╭─ The data

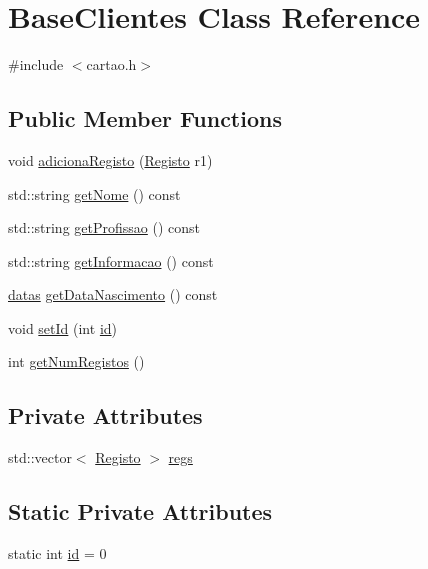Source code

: \hypertarget{class_base_clientes}{}\section{Base\+Clientes Class Reference}
\label{class_base_clientes}


{\ttfamily \#include $<$cartao.\+h$>$}

\subsection*{Public Member Functions}
\begin{DoxyCompactItemize}
\item 
void \mbox{\hyperlink{class_base_clientes_ad9f54e6c07cd4df57125dce94881b754}{adiciona\+Registo}} (\mbox{\hyperlink{class_registo}{Registo}} r1)
\item 
std\+::string \mbox{\hyperlink{class_base_clientes_a15d398aef3b426df9f0a76602ebfc1bc}{get\+Nome}} () const
\item 
std\+::string \mbox{\hyperlink{class_base_clientes_a48f26cf2050fb9081cb3e3af649b2a69}{get\+Profissao}} () const
\item 
std\+::string \mbox{\hyperlink{class_base_clientes_a26bfebe87514243d8f7d54296202ea83}{get\+Informacao}} () const
\item 
\mbox{\hyperlink{structdatas}{datas}} \mbox{\hyperlink{class_base_clientes_af5f1851e06f265c81ea5e8972dd3fc29}{get\+Data\+Nascimento}} () const
\item 
void \mbox{\hyperlink{class_base_clientes_addf94bea5b7b66371ff58f34c0655fd7}{set\+Id}} (int \mbox{\hyperlink{class_base_clientes_ab33dc8c88fd409fb2c6405e4487397f5}{id}})
\item 
int \mbox{\hyperlink{class_base_clientes_a890a2929f2f11f7ba7a1d412e1754747}{get\+Num\+Registos}} ()
\end{DoxyCompactItemize}
\subsection*{Private Attributes}
\begin{DoxyCompactItemize}
\item 
std\+::vector$<$ \mbox{\hyperlink{class_registo}{Registo}} $>$ \mbox{\hyperlink{class_base_clientes_a8a4ee86b51d7dbd180738619163879fe}{regs}}
\end{DoxyCompactItemize}
\subsection*{Static Private Attributes}
\begin{DoxyCompactItemize}
\item 
static int \mbox{\hyperlink{class_base_clientes_ab33dc8c88fd409fb2c6405e4487397f5}{id}} = 0
\end{DoxyCompactItemize}


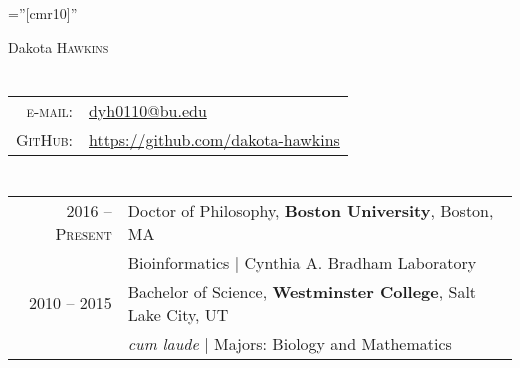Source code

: \documentclass[a4paper,10pt]{article}
\begin{document}
\pagestyle{empty} %

\font\fb=''[cmr10]'' %

\par{\centering
		{\Huge Dakota \textsc{Hawkins}
	}\bigskip\par}

\section{\color{linkcolour}{Contact}}

\begin{tabular}{rl}
    \textsc{e-mail:}  & \href{mailto:dyh0110@bu.edu}{dyh0110@bu.edu} \\
    \textsc{GitHub:}  & \href{https://github.com/dakota-hawkins}{https://github.com/dakota-hawkins}
\end{tabular}

\section{\color{linkcolour}{Education}}
\begin{tabular}{rl}
\textsc{2016 -- Present} & Doctor of Philosophy, \textbf{Boston University}, Boston, MA \\
& Bioinformatics | Cynthia A. Bradham Laboratory \\

 \textsc{2010 -- 2015} & Bachelor of Science, \textbf{Westminster College}, Salt Lake City, UT\\
& \emph{cum laude} | Majors: Biology and Mathematics\\
\end{tabular}

\end{document}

╰─

* Task item
Where a line in the entries holds "void", copy that line.

* Written reply
void \mbox{\hyperlink{class_base_clientes_ad9f54e6c07cd4df57125dce94881b754}{adiciona\+Registo}} (\mbox{\hyperlink{class_registo}{Registo}} r1)
void \mbox{\hyperlink{class_base_clientes_addf94bea5b7b66371ff58f34c0655fd7}{set\+Id}} (int \mbox{\hyperlink{class_base_clientes_ab33dc8c88fd409fb2c6405e4487397f5}{id}})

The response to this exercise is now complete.